_EXERCISE DIRECTIONS_
The records that follow are to be reproduced verbatim.

_INPUT DATA_
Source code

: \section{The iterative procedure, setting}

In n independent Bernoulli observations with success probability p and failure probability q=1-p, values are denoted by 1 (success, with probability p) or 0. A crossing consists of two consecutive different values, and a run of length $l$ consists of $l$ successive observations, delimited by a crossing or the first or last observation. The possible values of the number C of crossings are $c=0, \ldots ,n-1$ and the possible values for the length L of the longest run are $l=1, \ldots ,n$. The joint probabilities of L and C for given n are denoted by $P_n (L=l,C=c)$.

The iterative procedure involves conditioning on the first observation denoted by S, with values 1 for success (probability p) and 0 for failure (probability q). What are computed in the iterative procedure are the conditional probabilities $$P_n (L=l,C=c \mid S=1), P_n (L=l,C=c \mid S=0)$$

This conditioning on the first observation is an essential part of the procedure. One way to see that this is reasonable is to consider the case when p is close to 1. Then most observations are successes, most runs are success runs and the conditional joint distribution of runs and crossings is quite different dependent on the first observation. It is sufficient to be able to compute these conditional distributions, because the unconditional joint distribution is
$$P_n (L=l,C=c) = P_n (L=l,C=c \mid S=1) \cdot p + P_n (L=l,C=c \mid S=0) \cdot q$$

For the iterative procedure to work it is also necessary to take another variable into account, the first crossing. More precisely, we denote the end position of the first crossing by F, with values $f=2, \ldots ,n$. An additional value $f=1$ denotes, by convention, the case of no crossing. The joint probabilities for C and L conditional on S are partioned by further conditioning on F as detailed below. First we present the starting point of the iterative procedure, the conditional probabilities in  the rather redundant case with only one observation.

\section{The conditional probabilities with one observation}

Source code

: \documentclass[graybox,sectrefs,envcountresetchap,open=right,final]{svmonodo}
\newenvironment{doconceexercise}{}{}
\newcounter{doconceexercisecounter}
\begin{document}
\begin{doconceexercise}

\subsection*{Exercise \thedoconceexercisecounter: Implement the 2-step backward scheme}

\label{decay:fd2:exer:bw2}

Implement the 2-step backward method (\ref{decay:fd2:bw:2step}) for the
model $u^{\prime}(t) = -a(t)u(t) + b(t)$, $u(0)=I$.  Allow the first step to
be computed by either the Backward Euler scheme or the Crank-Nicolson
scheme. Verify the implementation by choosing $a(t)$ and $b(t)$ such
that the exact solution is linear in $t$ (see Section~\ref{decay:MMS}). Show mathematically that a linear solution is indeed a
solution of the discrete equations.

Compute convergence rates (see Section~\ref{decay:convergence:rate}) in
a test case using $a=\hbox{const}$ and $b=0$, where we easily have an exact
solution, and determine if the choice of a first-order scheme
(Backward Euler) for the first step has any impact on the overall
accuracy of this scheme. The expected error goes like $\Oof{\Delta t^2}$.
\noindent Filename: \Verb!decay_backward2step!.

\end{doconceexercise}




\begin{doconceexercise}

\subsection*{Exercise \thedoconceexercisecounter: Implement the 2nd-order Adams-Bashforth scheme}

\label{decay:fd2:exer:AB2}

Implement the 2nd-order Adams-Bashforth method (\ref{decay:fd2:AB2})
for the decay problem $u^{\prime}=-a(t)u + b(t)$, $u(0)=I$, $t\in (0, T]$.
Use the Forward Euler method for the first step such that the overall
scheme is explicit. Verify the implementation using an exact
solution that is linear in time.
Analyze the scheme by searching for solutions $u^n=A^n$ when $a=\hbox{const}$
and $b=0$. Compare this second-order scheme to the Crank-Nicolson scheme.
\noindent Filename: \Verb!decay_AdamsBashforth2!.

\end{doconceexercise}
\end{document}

_WRITTEN RESPONSE_
Source code

: \section{The iterative procedure, setting}

In n independent Bernoulli observations with success probability p and failure probability q=1-p, values are denoted by 1 (success, with probability p) or 0. A crossing consists of two consecutive different values, and a run of length $l$ consists of $l$ successive observations, delimited by a crossing or the first or last observation. The possible values of the number C of crossings are $c=0, \ldots ,n-1$ and the possible values for the length L of the longest run are $l=1, \ldots ,n$. The joint probabilities of L and C for given n are denoted by $P_n (L=l,C=c)$.

The iterative procedure involves conditioning on the first observation denoted by S, with values 1 for success (probability p) and 0 for failure (probability q). What are computed in the iterative procedure are the conditional probabilities $$P_n (L=l,C=c \mid S=1), P_n (L=l,C=c \mid S=0)$$

This conditioning on the first observation is an essential part of the procedure. One way to see that this is reasonable is to consider the case when p is close to 1. Then most observations are successes, most runs are success runs and the conditional joint distribution of runs and crossings is quite different dependent on the first observation. It is sufficient to be able to compute these conditional distributions, because the unconditional joint distribution is
$$P_n (L=l,C=c) = P_n (L=l,C=c \mid S=1) \cdot p + P_n (L=l,C=c \mid S=0) \cdot q$$

For the iterative procedure to work it is also necessary to take another variable into account, the first crossing. More precisely, we denote the end position of the first crossing by F, with values $f=2, \ldots ,n$. An additional value $f=1$ denotes, by convention, the case of no crossing. The joint probabilities for C and L conditional on S are partioned by further conditioning on F as detailed below. First we present the starting point of the iterative procedure, the conditional probabilities in  the rather redundant case with only one observation.

\section{The conditional probabilities with one observation}

Source code

: \documentclass[graybox,sectrefs,envcountresetchap,open=right,final]{svmonodo}
\newenvironment{doconceexercise}{}{}
\newcounter{doconceexercisecounter}
\begin{document}
\begin{doconceexercise}

\subsection*{Exercise \thedoconceexercisecounter: Implement the 2-step backward scheme}

\label{decay:fd2:exer:bw2}

Implement the 2-step backward method (\ref{decay:fd2:bw:2step}) for the
model $u^{\prime}(t) = -a(t)u(t) + b(t)$, $u(0)=I$.  Allow the first step to
be computed by either the Backward Euler scheme or the Crank-Nicolson
scheme. Verify the implementation by choosing $a(t)$ and $b(t)$ such
that the exact solution is linear in $t$ (see Section~\ref{decay:MMS}). Show mathematically that a linear solution is indeed a
solution of the discrete equations.

Compute convergence rates (see Section~\ref{decay:convergence:rate}) in
a test case using $a=\hbox{const}$ and $b=0$, where we easily have an exact
solution, and determine if the choice of a first-order scheme
(Backward Euler) for the first step has any impact on the overall
accuracy of this scheme. The expected error goes like $\Oof{\Delta t^2}$.
\noindent Filename: \Verb!decay_backward2step!.

\end{doconceexercise}




\begin{doconceexercise}

\subsection*{Exercise \thedoconceexercisecounter: Implement the 2nd-order Adams-Bashforth scheme}

\label{decay:fd2:exer:AB2}

Implement the 2nd-order Adams-Bashforth method (\ref{decay:fd2:AB2})
for the decay problem $u^{\prime}=-a(t)u + b(t)$, $u(0)=I$, $t\in (0, T]$.
Use the Forward Euler method for the first step such that the overall
scheme is explicit. Verify the implementation using an exact
solution that is linear in time.
Analyze the scheme by searching for solutions $u^n=A^n$ when $a=\hbox{const}$
and $b=0$. Compare this second-order scheme to the Crank-Nicolson scheme.
\noindent Filename: \Verb!decay_AdamsBashforth2!.

\end{doconceexercise}
\end{document}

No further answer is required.